→ PROMPT
Go through the material below, noting each line where the string "transport" appears, and give only the total.

== Segment start ==

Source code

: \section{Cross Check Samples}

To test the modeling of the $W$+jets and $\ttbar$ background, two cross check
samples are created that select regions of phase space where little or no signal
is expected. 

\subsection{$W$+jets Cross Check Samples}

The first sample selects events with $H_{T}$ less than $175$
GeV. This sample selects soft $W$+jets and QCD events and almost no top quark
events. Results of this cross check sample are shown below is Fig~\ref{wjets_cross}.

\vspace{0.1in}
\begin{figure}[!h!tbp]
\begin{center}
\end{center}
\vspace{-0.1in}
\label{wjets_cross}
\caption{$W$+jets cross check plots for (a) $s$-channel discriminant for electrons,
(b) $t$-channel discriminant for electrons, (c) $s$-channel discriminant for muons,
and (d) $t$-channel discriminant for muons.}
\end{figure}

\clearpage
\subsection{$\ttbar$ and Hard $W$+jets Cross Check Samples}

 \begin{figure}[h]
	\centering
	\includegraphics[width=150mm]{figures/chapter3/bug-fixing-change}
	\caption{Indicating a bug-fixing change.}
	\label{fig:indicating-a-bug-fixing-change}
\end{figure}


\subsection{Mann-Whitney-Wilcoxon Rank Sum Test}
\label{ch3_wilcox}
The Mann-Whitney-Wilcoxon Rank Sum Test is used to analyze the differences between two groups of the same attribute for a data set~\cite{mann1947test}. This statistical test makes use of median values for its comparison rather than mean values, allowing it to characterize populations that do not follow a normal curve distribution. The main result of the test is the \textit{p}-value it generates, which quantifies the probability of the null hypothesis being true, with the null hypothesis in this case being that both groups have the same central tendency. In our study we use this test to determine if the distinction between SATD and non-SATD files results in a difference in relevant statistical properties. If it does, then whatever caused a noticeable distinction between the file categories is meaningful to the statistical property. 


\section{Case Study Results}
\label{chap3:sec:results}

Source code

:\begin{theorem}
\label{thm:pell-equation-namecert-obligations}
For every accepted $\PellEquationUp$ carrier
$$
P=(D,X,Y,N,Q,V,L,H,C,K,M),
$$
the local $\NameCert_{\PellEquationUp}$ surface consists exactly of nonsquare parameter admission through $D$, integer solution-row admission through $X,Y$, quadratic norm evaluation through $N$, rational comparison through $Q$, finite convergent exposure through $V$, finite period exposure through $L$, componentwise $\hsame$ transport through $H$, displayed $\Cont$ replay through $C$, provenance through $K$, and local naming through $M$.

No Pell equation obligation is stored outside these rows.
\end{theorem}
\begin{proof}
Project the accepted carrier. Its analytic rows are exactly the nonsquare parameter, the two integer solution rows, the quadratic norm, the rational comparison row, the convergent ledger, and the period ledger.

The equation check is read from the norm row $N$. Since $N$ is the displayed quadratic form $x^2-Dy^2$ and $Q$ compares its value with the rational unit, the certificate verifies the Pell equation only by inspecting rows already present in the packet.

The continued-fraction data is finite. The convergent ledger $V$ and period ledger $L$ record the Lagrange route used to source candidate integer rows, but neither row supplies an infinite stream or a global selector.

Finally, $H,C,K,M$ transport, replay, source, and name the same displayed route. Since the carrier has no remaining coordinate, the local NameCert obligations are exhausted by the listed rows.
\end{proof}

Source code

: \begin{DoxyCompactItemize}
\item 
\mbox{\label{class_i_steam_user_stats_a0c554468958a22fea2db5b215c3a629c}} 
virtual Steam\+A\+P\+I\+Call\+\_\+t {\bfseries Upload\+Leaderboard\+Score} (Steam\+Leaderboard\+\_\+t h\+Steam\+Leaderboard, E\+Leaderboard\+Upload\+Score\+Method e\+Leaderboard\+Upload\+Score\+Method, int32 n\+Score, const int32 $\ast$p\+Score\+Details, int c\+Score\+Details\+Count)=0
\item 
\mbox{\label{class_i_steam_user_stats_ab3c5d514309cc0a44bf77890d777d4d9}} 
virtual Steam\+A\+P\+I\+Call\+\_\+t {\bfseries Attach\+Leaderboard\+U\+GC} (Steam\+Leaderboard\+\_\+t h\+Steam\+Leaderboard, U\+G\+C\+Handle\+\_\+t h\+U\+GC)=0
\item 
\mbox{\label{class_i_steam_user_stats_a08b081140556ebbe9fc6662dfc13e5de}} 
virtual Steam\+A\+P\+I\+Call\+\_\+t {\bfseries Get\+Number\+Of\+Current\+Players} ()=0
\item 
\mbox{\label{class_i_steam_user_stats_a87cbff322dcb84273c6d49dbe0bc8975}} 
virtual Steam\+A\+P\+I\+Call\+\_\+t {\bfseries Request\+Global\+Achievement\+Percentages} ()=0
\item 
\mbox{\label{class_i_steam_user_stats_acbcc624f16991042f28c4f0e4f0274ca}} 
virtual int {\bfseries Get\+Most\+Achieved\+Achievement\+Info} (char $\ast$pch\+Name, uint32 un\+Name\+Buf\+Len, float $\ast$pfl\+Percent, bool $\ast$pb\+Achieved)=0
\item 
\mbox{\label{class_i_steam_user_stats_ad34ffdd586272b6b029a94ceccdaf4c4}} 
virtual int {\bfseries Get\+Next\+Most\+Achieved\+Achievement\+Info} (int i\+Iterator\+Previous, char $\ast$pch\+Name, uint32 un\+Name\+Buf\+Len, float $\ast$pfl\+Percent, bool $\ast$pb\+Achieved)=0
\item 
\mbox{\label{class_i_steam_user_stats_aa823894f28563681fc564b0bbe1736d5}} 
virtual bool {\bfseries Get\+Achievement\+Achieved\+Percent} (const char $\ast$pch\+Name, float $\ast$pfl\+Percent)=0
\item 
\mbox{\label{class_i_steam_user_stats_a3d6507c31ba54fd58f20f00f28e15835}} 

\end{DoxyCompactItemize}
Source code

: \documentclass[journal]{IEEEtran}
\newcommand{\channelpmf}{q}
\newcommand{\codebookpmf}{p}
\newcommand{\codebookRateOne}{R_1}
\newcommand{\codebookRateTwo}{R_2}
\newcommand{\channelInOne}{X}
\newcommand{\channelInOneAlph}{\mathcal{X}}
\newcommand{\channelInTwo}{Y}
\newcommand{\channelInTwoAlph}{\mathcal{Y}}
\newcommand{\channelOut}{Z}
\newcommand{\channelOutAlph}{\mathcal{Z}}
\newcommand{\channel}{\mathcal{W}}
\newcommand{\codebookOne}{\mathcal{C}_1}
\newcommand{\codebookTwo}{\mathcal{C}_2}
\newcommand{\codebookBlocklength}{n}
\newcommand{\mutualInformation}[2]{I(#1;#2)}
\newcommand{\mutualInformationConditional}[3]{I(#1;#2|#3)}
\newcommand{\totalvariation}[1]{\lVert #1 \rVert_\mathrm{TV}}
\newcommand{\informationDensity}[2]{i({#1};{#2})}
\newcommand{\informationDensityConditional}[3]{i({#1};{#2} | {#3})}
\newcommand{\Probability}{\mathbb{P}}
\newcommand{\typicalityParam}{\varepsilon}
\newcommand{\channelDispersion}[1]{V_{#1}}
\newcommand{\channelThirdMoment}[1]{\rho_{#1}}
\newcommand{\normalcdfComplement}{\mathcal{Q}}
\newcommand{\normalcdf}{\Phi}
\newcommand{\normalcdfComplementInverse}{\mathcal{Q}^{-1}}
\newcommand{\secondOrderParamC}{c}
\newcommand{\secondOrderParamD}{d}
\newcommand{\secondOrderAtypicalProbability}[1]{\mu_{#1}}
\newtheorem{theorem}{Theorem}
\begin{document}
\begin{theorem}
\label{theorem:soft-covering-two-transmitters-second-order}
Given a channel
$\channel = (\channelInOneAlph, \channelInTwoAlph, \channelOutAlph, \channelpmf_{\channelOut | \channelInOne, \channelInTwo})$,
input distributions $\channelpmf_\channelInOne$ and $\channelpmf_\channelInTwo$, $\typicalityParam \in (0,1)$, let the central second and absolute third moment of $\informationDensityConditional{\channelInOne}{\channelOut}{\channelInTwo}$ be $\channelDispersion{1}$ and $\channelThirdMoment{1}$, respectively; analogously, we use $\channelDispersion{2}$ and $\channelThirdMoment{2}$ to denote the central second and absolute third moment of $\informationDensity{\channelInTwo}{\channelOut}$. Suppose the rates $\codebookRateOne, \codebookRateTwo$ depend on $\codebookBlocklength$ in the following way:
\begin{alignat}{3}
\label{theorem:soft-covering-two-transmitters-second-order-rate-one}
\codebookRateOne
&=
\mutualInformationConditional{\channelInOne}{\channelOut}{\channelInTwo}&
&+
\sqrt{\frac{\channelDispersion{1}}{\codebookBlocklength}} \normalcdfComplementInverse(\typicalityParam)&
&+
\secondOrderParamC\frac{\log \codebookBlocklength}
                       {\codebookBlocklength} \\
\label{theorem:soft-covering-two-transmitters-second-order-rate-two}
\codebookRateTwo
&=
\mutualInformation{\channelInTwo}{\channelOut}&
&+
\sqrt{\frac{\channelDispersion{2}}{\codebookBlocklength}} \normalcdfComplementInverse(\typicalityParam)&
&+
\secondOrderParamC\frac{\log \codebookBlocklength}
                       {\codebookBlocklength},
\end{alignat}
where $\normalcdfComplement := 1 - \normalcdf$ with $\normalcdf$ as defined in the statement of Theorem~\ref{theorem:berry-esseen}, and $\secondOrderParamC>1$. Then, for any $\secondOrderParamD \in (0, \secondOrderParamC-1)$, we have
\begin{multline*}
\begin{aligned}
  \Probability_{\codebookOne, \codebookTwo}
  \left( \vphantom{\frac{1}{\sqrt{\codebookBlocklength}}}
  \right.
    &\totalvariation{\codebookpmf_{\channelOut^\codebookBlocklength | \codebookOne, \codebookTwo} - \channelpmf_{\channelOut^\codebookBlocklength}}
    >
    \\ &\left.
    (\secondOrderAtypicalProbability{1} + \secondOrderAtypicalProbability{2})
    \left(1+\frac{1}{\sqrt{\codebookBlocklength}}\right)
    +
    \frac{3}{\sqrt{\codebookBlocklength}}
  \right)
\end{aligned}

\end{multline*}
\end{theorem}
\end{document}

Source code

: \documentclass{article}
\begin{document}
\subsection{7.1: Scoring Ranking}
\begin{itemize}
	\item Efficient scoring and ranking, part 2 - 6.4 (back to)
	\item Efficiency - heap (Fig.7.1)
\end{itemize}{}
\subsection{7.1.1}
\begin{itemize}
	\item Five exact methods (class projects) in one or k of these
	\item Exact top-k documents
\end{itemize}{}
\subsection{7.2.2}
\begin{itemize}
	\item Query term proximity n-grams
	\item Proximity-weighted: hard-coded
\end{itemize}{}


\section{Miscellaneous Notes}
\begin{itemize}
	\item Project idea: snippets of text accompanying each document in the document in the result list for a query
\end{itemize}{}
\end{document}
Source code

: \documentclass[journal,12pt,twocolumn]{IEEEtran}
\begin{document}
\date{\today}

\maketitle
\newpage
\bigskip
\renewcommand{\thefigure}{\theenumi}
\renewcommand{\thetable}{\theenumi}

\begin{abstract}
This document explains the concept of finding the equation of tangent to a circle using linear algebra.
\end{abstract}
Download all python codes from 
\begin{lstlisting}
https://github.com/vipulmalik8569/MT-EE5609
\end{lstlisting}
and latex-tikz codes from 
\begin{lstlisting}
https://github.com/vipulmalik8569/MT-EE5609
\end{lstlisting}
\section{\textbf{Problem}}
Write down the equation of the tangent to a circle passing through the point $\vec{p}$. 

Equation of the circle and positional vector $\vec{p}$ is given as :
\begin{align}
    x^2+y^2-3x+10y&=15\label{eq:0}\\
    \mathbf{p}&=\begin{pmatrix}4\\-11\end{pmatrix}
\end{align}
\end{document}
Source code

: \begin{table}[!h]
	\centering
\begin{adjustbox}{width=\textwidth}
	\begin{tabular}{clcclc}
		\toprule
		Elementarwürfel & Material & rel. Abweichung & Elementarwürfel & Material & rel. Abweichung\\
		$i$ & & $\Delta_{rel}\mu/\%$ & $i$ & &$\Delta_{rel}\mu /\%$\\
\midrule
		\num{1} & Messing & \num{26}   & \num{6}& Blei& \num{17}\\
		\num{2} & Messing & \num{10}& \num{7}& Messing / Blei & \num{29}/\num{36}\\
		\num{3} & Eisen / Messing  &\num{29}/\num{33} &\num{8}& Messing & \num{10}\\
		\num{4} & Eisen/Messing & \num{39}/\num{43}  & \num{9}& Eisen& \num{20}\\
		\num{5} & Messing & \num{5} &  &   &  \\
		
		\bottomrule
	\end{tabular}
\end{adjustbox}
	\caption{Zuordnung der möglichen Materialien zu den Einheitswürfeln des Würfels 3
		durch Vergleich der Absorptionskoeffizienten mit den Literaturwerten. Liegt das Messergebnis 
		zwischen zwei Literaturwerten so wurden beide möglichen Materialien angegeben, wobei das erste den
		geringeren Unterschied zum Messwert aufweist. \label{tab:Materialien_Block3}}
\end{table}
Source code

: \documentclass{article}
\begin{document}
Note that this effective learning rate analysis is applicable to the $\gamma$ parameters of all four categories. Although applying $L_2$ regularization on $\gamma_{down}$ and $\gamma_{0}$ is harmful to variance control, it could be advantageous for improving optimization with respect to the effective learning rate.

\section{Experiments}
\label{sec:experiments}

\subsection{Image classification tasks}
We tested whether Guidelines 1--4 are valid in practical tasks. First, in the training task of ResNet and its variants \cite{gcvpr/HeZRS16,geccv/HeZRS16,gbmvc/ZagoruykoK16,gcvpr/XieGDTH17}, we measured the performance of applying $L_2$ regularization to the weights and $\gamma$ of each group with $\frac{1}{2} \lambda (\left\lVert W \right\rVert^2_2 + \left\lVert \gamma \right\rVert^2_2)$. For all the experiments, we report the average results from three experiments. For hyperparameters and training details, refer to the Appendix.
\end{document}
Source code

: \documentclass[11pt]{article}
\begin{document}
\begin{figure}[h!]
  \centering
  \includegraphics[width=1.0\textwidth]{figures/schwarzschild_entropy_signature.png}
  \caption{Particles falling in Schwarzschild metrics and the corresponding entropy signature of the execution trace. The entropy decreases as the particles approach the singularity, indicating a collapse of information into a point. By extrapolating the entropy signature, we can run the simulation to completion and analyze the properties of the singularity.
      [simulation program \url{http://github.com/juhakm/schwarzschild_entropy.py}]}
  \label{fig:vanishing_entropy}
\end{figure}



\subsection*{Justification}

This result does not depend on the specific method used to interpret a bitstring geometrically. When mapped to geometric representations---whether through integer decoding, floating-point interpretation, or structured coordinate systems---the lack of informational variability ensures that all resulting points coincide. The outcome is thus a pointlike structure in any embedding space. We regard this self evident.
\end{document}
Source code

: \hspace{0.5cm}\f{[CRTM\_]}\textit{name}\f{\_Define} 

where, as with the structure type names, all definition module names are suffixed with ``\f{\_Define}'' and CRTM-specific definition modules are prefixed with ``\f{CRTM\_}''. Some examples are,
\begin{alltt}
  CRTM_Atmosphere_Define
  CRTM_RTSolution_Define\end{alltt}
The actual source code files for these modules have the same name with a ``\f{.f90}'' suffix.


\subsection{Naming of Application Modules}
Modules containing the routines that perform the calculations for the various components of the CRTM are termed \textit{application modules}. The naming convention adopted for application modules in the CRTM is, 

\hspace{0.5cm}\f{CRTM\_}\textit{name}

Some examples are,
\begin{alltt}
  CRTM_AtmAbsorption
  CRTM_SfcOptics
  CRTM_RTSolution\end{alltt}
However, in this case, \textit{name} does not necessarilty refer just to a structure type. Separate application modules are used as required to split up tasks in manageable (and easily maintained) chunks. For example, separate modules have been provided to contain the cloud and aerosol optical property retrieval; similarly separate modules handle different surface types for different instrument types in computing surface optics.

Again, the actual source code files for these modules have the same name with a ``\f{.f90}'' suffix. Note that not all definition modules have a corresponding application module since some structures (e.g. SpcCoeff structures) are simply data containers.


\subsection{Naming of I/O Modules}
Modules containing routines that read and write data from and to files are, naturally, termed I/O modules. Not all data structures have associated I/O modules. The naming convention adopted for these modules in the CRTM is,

== Segment end ==

→ RESPONSE AREA
2